- **What you are asked to do**
Go through the records below and copy out every line holding "katabatic".

- **Supplied data**
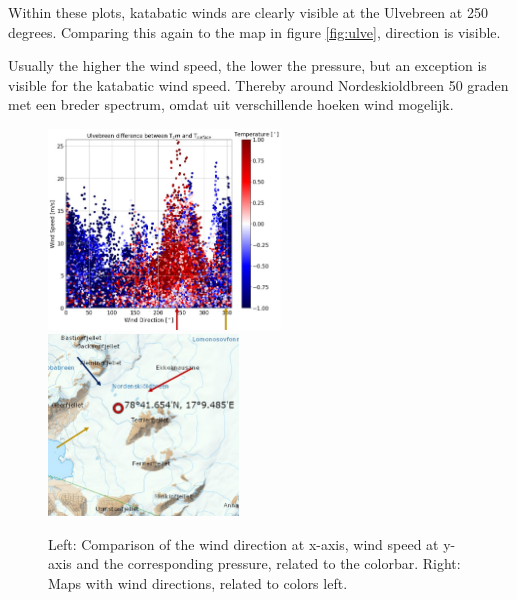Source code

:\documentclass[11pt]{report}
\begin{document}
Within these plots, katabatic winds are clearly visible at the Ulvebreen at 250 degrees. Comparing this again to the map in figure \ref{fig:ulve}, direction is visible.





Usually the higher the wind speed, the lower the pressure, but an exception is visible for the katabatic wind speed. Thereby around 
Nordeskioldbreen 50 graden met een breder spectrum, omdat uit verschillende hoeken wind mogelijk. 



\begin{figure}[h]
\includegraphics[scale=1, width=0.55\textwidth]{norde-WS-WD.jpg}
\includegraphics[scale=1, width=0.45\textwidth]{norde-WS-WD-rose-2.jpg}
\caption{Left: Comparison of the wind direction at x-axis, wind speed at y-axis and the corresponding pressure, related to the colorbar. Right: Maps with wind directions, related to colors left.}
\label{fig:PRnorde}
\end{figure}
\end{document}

---

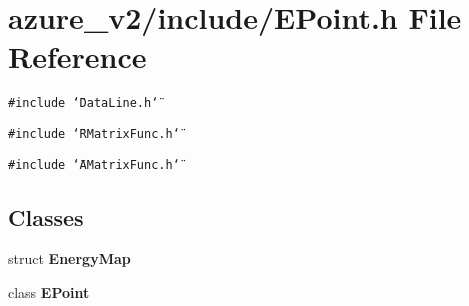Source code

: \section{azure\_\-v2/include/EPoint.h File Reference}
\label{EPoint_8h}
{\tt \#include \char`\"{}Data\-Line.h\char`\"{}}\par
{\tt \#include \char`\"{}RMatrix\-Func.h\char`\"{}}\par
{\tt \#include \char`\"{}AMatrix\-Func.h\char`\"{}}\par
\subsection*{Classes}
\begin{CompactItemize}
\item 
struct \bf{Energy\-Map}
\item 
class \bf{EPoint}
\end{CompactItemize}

==

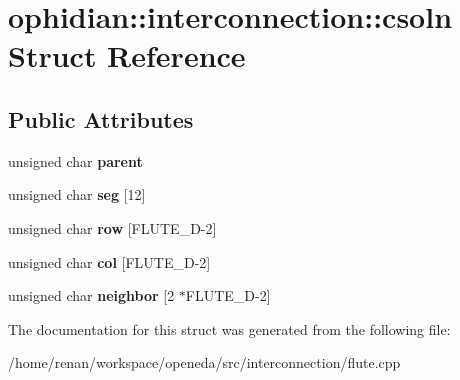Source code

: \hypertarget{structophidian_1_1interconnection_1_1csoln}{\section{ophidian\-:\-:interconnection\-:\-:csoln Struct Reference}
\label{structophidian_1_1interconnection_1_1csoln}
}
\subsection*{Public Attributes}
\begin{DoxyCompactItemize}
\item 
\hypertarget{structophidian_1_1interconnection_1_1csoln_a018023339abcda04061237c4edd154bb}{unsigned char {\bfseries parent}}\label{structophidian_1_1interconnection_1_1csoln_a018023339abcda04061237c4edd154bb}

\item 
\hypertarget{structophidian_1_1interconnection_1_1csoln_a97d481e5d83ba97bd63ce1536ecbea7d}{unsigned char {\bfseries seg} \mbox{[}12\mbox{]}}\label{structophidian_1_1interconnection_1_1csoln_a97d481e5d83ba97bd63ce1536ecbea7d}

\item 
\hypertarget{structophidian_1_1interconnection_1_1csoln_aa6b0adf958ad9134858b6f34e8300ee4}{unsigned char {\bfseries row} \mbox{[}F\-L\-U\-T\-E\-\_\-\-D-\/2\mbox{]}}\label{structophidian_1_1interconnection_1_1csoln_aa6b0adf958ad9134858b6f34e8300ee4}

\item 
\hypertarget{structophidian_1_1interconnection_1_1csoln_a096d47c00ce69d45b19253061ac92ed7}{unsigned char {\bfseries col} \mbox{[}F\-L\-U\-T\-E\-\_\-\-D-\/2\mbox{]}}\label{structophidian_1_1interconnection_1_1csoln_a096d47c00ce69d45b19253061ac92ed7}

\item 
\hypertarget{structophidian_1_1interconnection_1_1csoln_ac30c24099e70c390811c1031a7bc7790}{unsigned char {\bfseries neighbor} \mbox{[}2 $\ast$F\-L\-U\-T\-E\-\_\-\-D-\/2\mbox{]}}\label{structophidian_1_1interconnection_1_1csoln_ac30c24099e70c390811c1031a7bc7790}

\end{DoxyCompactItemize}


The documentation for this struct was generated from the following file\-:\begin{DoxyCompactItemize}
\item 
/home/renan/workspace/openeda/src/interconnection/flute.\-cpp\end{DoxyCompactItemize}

- **Response to the task**
Within these plots, katabatic winds are clearly visible at the Ulvebreen at 250 degrees. Comparing this again to the map in figure \ref{fig:ulve}, direction is visible.
Usually the higher the wind speed, the lower the pressure, but an exception is visible for the katabatic wind speed. Thereby around 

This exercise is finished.